A satirical portrait of a bureaucratic provincial realm that maps its social life onto administrative landmarks and institutions—prefecture, treasury, military subdivision, bank, main street, promenade, clubs, cafés, and station—and divides inhabitants into noblesse, military, commerce, and civil servants.

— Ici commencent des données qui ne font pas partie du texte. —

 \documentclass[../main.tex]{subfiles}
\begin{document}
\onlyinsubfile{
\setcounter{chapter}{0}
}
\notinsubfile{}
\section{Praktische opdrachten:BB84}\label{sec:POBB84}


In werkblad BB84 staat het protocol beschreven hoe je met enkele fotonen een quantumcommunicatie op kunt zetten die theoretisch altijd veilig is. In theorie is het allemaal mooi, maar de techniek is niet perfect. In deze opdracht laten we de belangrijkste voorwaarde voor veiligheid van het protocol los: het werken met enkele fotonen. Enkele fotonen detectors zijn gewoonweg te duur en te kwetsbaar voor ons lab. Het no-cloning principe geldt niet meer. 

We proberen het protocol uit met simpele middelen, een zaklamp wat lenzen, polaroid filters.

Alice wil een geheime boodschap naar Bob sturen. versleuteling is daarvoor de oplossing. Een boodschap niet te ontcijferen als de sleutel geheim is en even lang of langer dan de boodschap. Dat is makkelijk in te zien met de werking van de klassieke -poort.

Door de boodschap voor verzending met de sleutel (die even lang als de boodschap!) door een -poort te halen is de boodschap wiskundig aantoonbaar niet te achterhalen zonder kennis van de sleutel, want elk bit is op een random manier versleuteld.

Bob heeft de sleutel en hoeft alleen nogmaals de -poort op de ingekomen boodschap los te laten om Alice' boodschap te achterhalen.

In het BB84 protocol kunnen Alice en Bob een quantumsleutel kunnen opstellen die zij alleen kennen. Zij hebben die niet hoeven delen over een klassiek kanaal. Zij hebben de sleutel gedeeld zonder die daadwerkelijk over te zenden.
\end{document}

It dissects petty hierarchies, jealousies, ceremonial privileges (notably the power of chiefs of service) and the local obsession with proximity to the capital, and supplements the satire with fifteen graded conversational dialogues and a theatrical exercise illustrating typical social situations.

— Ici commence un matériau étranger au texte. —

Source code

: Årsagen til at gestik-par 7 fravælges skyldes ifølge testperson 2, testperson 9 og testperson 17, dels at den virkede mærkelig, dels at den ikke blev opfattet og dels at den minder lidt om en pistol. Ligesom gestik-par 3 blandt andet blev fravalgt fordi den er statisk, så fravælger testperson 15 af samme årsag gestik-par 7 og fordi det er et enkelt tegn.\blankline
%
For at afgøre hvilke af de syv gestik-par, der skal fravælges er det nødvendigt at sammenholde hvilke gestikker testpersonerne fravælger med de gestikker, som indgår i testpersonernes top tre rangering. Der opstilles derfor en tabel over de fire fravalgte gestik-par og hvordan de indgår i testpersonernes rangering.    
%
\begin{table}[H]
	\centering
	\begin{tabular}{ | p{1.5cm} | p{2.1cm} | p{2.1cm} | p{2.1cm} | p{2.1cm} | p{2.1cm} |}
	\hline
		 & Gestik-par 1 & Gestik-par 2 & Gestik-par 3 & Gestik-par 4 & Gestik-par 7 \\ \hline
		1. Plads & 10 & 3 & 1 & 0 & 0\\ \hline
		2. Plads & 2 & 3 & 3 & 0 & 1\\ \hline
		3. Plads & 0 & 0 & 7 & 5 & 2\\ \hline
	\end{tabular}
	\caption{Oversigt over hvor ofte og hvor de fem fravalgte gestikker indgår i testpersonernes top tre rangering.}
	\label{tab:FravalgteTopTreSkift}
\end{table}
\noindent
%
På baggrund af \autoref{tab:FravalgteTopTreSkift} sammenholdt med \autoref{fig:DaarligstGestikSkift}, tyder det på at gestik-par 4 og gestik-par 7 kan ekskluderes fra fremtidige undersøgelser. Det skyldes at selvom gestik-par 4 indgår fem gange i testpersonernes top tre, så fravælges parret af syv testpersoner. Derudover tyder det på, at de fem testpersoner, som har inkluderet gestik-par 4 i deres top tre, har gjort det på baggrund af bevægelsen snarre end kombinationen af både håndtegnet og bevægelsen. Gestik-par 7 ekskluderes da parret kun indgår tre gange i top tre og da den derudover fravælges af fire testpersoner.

VI. — Pour aller à la Préfecture

— On vous verra au bal de samedi, à la Préfecture ?

— Mon mari ne saurait s’en dispenser, en sa qualité de chef de service.

— Vous vous rappelez, l’an dernier, quelle cohue…

— C’est le fait de tous ces grands bals officiels, on est obligé d’inviter des tas de monde, et tout le monde se croit obligé d’y aller.

— Oh ! nous, nous y allons surtout pour le coup d’œil…

— Mme Bouton s’est commandé une toilette exprès à Saint-Étienne.

— Alors nous verrons aussi le beau Lambert ?

— Il paraît qu’il y aura des accessoires de cotillon qui sont des merveilles.

— Vous vous souvenez des lanternes, à la Trésorerie ?

— M. Rubillet m’avait donné la sienne, cela m’en a fait quatre, avec celle de mon mari, et une autre qu’on avait laissée sur une chaise.

— Et Mme Chamoix et ses rubans de bergère, que lui avait mis le petit Richard…

— Vous trouviez ça drôle ? Moi, je trouve ça inconvenant.

— Cette grosse femme qui persiste à danser comme une jeune fille…

— D’autant que ces messieurs se croient obligés de la faire danser, et il y a de pauvres jeunes filles qui restent sur leur banquette.

— Le nouveau colonel est très bien avec la Préfecture.

— Il faut reconnaître ceci en faveur des officiers, c’est qu’ils ne ménagent pas leurs jambes.

— Nos jeunes gens ne dansent plus, un genre qu’ils affectent…

— Comme dit mon mari, ce sont les vieux qui sont forcés de donner l’exemple.

— M. Ballot n’est pas encore dans la catégorie des vieux.

— Il a toujours adoré la danse ; d’ailleurs, comme je lui dis quelquefois en plaisantant : Sans cela, je ne t’aurais pas épousé !

— Je crois que le préfet fera très bien les choses.

— On ne se figure pas ce qui se gaspille dans ces soirées-là !

— On a bien des commodités pour recevoir, dans une Préfecture, que l’on n’aurait pas ailleurs.

— N’empêche, je trouve qu’une préfète a joliment du mérite.

— Qu’est-ce que vous voulez, ils sont payés pour ça.

— Savez-vous s’il y aura un buffet, ou si l’on passera des plateaux ?

— Au fond, cela revient aussi cher, mais ce sont toujours les mêmes personnes qui vont au buffet, tandis que, les plateaux, tout le monde peut en prendre.

— Je mange toujours très peu, en soirée, et je ne bois que du champagne, c’est un principe absolu.

— On parle d’un souper par petites tables ?

— Il faudra nous arranger pour être ensemble, on tâchera de ne pas s’ennuyer.